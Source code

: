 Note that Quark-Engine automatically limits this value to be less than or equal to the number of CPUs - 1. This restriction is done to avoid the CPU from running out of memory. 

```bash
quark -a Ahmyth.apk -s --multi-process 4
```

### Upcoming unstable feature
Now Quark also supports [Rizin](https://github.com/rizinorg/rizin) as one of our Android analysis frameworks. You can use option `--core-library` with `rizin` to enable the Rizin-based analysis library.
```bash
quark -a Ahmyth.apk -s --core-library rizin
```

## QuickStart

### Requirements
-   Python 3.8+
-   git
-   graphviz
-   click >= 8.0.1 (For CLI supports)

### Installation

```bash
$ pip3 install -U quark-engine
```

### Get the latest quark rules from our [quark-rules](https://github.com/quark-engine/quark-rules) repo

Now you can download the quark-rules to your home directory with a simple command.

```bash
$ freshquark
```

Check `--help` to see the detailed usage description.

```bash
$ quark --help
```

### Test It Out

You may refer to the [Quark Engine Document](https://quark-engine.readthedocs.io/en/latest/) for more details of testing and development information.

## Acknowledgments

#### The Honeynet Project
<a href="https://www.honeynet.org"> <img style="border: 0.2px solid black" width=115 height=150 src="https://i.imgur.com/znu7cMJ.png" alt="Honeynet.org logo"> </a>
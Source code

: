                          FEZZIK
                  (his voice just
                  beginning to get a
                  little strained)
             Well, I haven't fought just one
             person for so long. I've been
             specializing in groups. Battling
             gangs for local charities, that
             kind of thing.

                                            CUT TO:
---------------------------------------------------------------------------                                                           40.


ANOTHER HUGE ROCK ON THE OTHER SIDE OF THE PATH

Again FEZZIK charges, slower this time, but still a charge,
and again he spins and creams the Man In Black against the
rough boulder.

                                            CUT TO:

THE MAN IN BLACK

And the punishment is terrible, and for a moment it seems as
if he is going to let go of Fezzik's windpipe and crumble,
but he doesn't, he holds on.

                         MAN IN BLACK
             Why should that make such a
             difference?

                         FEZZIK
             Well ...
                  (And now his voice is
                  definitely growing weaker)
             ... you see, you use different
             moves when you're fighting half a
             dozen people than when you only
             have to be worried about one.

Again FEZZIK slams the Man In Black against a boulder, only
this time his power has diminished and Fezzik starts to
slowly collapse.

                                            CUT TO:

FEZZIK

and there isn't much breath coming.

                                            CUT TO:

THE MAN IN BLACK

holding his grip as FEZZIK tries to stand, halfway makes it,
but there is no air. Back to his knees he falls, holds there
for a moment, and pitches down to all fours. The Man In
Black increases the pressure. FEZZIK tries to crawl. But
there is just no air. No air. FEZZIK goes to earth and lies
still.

++++++++++

- Work request
The response must restate every entry word for word.

- Output for this task
Source code

: Note that Quark-Engine automatically limits this value to be less than or equal to the number of CPUs - 1. This restriction is done to avoid the CPU from running out of memory. 

```bash
quark -a Ahmyth.apk -s --multi-process 4
```

### Upcoming unstable feature
Now Quark also supports [Rizin](https://github.com/rizinorg/rizin) as one of our Android analysis frameworks. You can use option `--core-library` with `rizin` to enable the Rizin-based analysis library.
```bash
quark -a Ahmyth.apk -s --core-library rizin
```

## QuickStart

### Requirements
-   Python 3.8+
-   git
-   graphviz
-   click >= 8.0.1 (For CLI supports)

### Installation

```bash
$ pip3 install -U quark-engine
```

### Get the latest quark rules from our [quark-rules](https://github.com/quark-engine/quark-rules) repo

Now you can download the quark-rules to your home directory with a simple command.

```bash
$ freshquark
```

Check `--help` to see the detailed usage description.

```bash
$ quark --help
```

### Test It Out

You may refer to the [Quark Engine Document](https://quark-engine.readthedocs.io/en/latest/) for more details of testing and development information.

## Acknowledgments

#### The Honeynet Project
<a href="https://www.honeynet.org"> <img style="border: 0.2px solid black" width=115 height=150 src="https://i.imgur.com/znu7cMJ.png" alt="Honeynet.org logo"> </a>
Source code

:                          FEZZIK
                  (his voice just
                  beginning to get a
                  little strained)
             Well, I haven't fought just one
             person for so long. I've been
             specializing in groups. Battling
             gangs for local charities, that
             kind of thing.

                                            CUT TO:
---------------------------------------------------------------------------                                                           40.


ANOTHER HUGE ROCK ON THE OTHER SIDE OF THE PATH

Again FEZZIK charges, slower this time, but still a charge,
and again he spins and creams the Man In Black against the
rough boulder.

                                            CUT TO:

THE MAN IN BLACK

And the punishment is terrible, and for a moment it seems as
if he is going to let go of Fezzik's windpipe and crumble,
but he doesn't, he holds on.

                         MAN IN BLACK
             Why should that make such a
             difference?

                         FEZZIK
             Well ...
                  (And now his voice is
                  definitely growing weaker)
             ... you see, you use different
             moves when you're fighting half a
             dozen people than when you only
             have to be worried about one.

Again FEZZIK slams the Man In Black against a boulder, only
this time his power has diminished and Fezzik starts to
slowly collapse.

                                            CUT TO:

FEZZIK

and there isn't much breath coming.

                                            CUT TO:

THE MAN IN BLACK

holding his grip as FEZZIK tries to stand, halfway makes it,
but there is no air. Back to his knees he falls, holds there
for a moment, and pitches down to all fours. The Man In
Black increases the pressure. FEZZIK tries to crawl. But
there is just no air. No air. FEZZIK goes to earth and lies
still.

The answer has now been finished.